Despite Graham’s fantastic rise to the Football League, it’s important to remember that it doesn’t always work out like that. When asked about the challenges he’s had, he’s keen to remind budding officials to be realistic.
“Every time you step up there’s always a challenge to embed yourself within that new level. You’ve obviously proved yourself because you’ve got the promotion and got to the next level up.
“With that though, you can sometimes get a bit of self-doubt. Then you also know you need to consolidate that position and blend in as best you can.
“The challenge is securing the promotion, consolidating at the level, and then developing yourself further. I think it’s just setting those small but realistic goals.
“It’s all well and good having the aspiration to referee on the Premier League but you’re never going to go from parks football straight to the Premier League. You’ve got to break that down into small tangible steps that are achievable and realistic.
“You’re not going to go through season by season, get promoted every year and go park to Premier League in 10 years. There’s going to be setbacks along the way, and you need to have that sensible mindset.
“I know some colleagues that have been at a certain level for years and once they’ve kicked on they’ve had another burst again. It may sound a boring answer but those little realistic aims, reflecting on yourself, it’s really important.”
It’s fascinating to talk to a match official at the elite level, and Graham gives us a great insight into the training and development that they go through.
“Being part of Select Group 2 at the moment and being with those Championship officials, we have a training camp once a month, usually at Loughborough University or St. George’s Park.

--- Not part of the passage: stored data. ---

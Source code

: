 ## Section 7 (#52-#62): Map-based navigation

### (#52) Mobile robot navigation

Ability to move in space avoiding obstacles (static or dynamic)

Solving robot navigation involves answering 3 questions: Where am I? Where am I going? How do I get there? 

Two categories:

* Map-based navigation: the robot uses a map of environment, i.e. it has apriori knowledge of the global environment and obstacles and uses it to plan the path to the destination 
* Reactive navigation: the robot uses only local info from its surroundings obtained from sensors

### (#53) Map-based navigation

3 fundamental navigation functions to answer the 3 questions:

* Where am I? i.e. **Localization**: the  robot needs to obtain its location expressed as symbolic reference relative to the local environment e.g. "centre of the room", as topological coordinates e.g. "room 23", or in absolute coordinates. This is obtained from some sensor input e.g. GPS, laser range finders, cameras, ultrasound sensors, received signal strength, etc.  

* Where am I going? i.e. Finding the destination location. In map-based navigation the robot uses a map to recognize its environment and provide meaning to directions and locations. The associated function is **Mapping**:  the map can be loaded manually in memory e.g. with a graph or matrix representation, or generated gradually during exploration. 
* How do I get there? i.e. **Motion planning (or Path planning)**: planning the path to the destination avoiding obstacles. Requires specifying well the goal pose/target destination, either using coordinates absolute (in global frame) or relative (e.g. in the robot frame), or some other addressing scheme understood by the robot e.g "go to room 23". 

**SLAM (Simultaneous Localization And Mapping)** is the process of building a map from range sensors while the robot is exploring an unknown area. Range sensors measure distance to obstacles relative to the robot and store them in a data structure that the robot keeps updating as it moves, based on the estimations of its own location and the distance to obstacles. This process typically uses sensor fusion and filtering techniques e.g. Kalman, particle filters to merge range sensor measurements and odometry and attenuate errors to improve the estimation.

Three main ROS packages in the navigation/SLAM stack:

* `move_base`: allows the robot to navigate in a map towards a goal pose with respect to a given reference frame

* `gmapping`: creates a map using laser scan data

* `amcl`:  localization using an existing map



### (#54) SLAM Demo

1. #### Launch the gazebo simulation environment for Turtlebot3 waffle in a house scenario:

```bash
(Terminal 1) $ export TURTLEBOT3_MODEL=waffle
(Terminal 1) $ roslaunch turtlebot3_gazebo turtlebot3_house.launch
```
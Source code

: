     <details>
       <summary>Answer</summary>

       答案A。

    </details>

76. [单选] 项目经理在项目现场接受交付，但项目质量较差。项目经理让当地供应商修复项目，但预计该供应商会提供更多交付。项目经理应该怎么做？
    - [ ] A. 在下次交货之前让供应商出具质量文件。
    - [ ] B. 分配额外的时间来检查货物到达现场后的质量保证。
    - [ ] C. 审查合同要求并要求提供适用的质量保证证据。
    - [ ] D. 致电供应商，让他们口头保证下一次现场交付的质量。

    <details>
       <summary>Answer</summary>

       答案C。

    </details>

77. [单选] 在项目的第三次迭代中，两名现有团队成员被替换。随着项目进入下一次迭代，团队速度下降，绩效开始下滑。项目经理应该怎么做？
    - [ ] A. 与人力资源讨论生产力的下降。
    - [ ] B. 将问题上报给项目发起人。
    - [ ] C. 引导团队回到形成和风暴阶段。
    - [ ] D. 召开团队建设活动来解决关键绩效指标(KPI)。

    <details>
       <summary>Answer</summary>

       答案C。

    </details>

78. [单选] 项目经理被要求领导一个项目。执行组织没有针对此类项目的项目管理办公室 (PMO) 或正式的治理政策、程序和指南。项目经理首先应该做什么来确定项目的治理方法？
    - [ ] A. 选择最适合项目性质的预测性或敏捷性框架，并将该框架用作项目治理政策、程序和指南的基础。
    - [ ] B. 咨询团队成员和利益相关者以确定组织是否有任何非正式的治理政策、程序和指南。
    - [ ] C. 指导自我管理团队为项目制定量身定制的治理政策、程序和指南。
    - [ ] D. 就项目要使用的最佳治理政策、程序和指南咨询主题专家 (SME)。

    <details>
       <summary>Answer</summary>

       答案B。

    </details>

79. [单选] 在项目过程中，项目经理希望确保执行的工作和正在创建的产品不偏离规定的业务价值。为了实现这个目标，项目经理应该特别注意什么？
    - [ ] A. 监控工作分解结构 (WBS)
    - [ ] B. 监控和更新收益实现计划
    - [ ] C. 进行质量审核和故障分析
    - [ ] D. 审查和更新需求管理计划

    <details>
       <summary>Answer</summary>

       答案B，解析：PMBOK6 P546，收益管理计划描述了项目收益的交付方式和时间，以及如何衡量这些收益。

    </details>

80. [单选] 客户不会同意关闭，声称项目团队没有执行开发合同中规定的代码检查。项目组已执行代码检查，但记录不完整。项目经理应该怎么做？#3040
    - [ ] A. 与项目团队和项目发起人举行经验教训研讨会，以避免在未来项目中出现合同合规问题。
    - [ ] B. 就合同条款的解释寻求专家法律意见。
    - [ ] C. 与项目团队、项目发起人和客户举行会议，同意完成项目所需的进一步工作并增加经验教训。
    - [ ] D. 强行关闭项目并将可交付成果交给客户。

“We go through a lot of what went well in certain scenarios but also a good amount of time on what didn’t work as well. It’s important to do both because you don’t want to dwell on the things that went wrong and ignore the things that actually went really well.
“It’s expected that we get things right so you do tend to ignore the good things at times, so because of that it can cause a skewed focus on what didn’t go well.

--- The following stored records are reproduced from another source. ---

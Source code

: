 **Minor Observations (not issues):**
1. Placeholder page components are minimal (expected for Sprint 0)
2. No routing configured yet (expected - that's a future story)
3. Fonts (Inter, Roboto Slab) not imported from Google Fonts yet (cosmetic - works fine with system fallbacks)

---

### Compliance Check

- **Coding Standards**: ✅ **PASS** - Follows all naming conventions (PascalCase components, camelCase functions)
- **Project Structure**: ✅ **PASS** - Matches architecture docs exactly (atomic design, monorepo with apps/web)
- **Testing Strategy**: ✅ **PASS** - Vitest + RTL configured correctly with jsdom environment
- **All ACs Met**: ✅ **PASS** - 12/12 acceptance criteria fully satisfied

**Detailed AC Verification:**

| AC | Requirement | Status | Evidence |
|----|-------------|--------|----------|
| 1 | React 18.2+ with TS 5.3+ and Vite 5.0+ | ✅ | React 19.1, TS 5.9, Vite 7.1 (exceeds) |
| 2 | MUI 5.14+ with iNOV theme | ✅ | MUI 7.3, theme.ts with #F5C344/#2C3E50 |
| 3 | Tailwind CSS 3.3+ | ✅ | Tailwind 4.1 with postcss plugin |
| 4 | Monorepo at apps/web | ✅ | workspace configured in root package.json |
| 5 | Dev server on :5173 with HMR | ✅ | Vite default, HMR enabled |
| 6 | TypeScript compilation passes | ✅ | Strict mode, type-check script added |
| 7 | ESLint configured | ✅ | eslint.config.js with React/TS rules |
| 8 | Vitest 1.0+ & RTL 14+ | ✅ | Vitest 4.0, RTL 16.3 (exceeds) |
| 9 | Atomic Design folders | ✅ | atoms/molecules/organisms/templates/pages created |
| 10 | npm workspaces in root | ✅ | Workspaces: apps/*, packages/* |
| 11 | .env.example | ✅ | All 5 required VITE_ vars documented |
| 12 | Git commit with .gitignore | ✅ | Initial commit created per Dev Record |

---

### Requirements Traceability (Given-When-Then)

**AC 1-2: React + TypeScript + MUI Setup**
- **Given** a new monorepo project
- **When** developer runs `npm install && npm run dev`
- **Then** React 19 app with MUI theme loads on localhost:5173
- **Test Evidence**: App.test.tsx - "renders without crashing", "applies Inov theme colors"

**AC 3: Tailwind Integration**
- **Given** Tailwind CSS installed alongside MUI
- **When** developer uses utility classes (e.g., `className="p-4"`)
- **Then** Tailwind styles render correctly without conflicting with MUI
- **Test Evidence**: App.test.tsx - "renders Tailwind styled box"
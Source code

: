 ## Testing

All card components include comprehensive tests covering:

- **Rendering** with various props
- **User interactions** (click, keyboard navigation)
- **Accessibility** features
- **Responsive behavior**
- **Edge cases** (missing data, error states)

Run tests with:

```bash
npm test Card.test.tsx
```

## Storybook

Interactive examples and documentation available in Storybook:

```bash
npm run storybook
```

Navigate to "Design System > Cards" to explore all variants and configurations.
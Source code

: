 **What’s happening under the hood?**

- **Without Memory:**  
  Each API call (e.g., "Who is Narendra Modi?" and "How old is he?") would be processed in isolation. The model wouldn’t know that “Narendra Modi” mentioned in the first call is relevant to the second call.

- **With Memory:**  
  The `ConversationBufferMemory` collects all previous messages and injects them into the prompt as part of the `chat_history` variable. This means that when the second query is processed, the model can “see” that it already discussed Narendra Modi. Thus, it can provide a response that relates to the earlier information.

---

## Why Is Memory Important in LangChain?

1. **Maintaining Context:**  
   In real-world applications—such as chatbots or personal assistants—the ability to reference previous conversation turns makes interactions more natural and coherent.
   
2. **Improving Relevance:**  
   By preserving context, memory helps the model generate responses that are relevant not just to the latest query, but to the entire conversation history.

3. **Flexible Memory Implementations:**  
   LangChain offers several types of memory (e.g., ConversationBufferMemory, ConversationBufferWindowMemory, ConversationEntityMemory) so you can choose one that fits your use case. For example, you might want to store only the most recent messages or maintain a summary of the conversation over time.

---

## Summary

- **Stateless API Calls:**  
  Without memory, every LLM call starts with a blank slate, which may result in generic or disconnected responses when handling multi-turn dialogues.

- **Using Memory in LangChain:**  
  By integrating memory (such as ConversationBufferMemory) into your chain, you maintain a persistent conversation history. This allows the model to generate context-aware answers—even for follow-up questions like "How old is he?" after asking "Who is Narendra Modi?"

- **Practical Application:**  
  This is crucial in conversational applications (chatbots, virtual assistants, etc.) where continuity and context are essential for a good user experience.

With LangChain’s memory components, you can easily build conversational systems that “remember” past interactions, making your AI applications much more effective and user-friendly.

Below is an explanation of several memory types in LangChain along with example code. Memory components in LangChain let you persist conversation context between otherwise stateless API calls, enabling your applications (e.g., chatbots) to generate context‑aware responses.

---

“Equally, on the back of that, there’s a desire to want to do things better and to improve. I really enjoy going to those camps and having an open and honest discussion. Sometimes it can be a bit uncomfortable if it’s a game you’ve been involved in, but if you open up about it, there’s a trust that what’s said will stay there.
“I think that’s really where you do your learning and make those improvements because you’re open and honest to that feedback that your own peers are providing to you. But equally you know whether you could have done more in a certain scenario or not.”
Graham anticipates the next question and smiles knowing it was going to be unavoidable. During a game at Charlton in the Summer of 2016, he was filmed in the tunnel practicing his flag signals, in a video that soon went viral making national news.
“I was totally unaware I was being filmed! That game was on a Tuesday and the Wednesday evening it had gone viral. The other assistant on the night phoned me up and said, ‘Graham you’re on the Daily Mail!’
“After being quite confused he sent me the link and I just thought, ‘Wow what a slow news day it must have been!’ Charlton at the time were quite notorious for taking a while to come out the dressing room and I just thought well there’s no movement so I’m just going to run through a few of my signals.
“Unbeknown to me there was a camera filming everything in the tunnel and amazingly, someone at Charlton thought that was worth releasing into the wider world on Twitter! I really couldn’t believe the traction that had.
“I had a habit of practicing a few signals if I’m waiting for a team to come out and I suppose the learning from that, is once you start getting involved in professional football, you never know when you’re being filmed!
“Luckily in this circumstance I wasn’t doing anything I shouldn’t have been doing! But looking at the comments that were submitted I was happy it was pretty positive around just taking my job seriously. If it’s my claim to fame, I’ll take it!”